Volume 29 Numéro 10 Le 20 janvier 2012

Explosion des revenus sur le marché des grains


Par Jan-Daniel Etter
info@journalagricom.ca


Viterra, la plus grande multinationale canadienne spécialisée dans l’achat et la vente de céréales prévoit des gains financiers significatifs pour l’entreprise suite à l’abolition du monopole de la Commission canadienne du blé (CCB) par le gouvernement conservateur.

L’entreprise basée dans l’Ouest canadien a profité de l’annonce de ses résultats financiers de fin d’année, pour publier ses prévisions financières à court et à moyen terme.  Viterra, dont le siège social est situé à Calgary, prévoit une hausse plus modeste pour 2012, mais une augmentation plus significative en 2013. À compter de 2014 cependant, les revenus risquent de croître à un rythme plus rapide qu’on ne l’espérait.

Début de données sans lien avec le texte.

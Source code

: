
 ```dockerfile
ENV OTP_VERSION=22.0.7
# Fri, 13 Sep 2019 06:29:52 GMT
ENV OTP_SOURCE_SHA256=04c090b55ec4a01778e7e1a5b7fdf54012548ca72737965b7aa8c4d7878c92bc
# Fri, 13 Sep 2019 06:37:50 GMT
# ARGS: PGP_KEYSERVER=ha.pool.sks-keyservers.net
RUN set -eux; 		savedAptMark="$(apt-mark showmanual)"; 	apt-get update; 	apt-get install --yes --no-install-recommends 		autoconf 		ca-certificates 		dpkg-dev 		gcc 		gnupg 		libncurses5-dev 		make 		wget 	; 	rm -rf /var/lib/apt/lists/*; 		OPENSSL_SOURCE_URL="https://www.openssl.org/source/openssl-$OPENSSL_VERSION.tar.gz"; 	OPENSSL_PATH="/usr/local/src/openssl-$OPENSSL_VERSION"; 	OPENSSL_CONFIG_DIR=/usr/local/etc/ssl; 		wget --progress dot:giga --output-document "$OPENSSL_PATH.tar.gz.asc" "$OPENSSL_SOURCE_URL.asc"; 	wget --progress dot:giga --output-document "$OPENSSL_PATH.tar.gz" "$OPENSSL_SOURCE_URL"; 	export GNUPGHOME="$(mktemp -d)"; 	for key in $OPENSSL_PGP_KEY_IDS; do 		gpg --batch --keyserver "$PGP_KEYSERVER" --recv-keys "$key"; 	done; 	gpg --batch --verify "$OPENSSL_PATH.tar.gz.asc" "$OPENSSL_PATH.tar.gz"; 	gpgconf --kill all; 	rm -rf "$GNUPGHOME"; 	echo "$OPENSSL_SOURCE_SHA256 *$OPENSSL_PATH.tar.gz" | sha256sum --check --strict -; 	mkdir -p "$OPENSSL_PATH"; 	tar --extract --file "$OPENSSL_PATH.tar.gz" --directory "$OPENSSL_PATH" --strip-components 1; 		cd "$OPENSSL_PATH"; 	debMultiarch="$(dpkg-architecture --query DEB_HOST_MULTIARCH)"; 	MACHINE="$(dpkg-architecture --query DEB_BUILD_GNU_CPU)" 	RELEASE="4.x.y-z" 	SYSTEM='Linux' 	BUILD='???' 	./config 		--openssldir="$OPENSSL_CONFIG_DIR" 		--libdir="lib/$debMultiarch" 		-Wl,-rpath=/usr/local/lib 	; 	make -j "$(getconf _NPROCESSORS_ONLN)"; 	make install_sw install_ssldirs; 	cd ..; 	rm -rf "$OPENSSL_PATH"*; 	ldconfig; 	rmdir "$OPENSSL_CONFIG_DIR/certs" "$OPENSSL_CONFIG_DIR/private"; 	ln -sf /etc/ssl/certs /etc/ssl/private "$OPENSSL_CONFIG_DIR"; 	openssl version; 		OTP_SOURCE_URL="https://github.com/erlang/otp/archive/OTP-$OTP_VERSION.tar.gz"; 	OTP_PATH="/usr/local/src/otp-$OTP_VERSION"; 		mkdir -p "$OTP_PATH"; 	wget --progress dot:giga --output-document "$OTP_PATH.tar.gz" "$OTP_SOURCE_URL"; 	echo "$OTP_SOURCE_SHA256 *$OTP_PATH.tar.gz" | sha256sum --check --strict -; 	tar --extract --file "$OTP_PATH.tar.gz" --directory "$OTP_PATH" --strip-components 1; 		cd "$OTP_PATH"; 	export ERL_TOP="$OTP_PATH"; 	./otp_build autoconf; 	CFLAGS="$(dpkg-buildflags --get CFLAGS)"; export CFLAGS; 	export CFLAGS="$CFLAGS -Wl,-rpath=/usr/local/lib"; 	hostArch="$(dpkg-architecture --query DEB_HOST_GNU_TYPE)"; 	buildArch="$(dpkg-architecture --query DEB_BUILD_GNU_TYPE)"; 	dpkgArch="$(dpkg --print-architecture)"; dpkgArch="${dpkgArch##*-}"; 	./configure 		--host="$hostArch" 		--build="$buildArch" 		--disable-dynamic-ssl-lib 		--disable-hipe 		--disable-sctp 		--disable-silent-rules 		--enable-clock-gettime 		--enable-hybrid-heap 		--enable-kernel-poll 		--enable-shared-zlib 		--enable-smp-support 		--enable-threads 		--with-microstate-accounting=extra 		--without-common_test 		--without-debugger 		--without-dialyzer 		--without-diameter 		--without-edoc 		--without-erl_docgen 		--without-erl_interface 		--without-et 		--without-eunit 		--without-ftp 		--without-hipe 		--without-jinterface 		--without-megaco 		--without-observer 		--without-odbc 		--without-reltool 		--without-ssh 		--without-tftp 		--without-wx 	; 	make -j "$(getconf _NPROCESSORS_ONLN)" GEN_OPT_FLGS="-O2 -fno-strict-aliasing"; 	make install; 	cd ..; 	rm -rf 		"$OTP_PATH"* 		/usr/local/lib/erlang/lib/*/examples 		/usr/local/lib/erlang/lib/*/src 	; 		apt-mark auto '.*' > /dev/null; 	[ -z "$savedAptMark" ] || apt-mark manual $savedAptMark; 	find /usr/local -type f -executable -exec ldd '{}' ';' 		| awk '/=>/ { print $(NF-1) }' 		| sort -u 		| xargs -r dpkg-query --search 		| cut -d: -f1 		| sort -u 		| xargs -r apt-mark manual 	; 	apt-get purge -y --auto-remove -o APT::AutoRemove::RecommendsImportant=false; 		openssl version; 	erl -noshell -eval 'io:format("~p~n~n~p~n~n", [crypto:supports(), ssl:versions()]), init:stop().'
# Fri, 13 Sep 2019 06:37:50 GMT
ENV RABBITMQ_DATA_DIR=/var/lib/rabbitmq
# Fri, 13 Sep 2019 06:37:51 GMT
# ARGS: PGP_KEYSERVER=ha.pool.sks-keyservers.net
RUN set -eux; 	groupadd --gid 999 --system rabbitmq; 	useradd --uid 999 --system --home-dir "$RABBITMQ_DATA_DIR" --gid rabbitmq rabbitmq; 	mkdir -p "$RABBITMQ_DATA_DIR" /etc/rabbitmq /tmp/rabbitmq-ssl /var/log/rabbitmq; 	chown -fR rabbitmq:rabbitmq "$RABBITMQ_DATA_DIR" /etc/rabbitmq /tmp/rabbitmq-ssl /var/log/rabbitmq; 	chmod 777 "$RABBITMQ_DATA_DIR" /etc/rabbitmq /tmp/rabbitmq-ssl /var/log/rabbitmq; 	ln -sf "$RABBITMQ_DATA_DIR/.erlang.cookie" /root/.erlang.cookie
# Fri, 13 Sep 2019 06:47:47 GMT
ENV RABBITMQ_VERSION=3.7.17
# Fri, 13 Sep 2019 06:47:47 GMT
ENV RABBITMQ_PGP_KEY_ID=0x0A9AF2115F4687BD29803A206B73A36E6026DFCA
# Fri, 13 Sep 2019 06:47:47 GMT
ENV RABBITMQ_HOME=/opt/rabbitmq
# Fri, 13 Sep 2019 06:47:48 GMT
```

La compagnie prévoit une augmentation de ses revenus annuels de l’ordre de 40 à 50 millions de dollars à compter de 2014, et ce, de façon permanente pour les années à venir.

Viterra fut la première entreprise spécialisée à proposer des contrats futurs pour le blé directement aux producteurs et elle a rapidement été suivie par plusieurs autres compagnies pour lesquelles l’abolition du monopole de la CCB fut une bénédiction tout droit tombée du ciel.  Ces contrats seront cependant assujettis à la déréglementation de la CCB prévue pour le 1er août prochain. 

La compagnie offre des contrats pour l’avoine, le blé et tout spécialement le blé durum, utilisé pour la confection de pâtes alimentaires. Le volume additionnel engendré par l’achat de ces céréales permettra à la compagnie d’optimiser la productivité et l’utilisation de ses élévateurs à grains et  ses installations portuaires, ainsi que pour augmenter ses marges financières et optimiser l’efficacité de ses infrastructures.

Ce volume d’achat supplémentaire auprès des agriculteurs demandera un investissement en capital pour Viterra de l’ordre de 150 à 200 millions de dollars.  Par contre, le géant canadien n’aura pas à investir du capital supplémentaire, car il possède déjà un système d’infrastructure suffisant à la demande, de même qu’un réseau de marketing international bien implanté.

Selon son président-directeur-général, Mayo Schmidt, «avec l’arrivée du libre-choix de la commercialisation des céréales au Canada, le réseau de marketing de Viterra présent au travers le globe, permettra aux producteurs d’avoir accès à de nouveaux débouchés et marchés internationaux.  Malgré les recours juridiques présentés par les opposants à la nouvelle législation, Viterra est persuadé qu’il n’y aura pas de délais supplémentaires à l’imposition du projet de loi C-18», a-t-il affirmé par voie de communiqué de presse

Selon plusieurs analystes agricoles spécialisés dans la commercialisation des grains, les profits engendrés par les acteurs majeurs du secteur céréalier seront vraisemblablement à la hausse dans un avenir rapproché, mais en sera-t-il autant pour la majorité des producteurs de l’ouest?  La question se pose.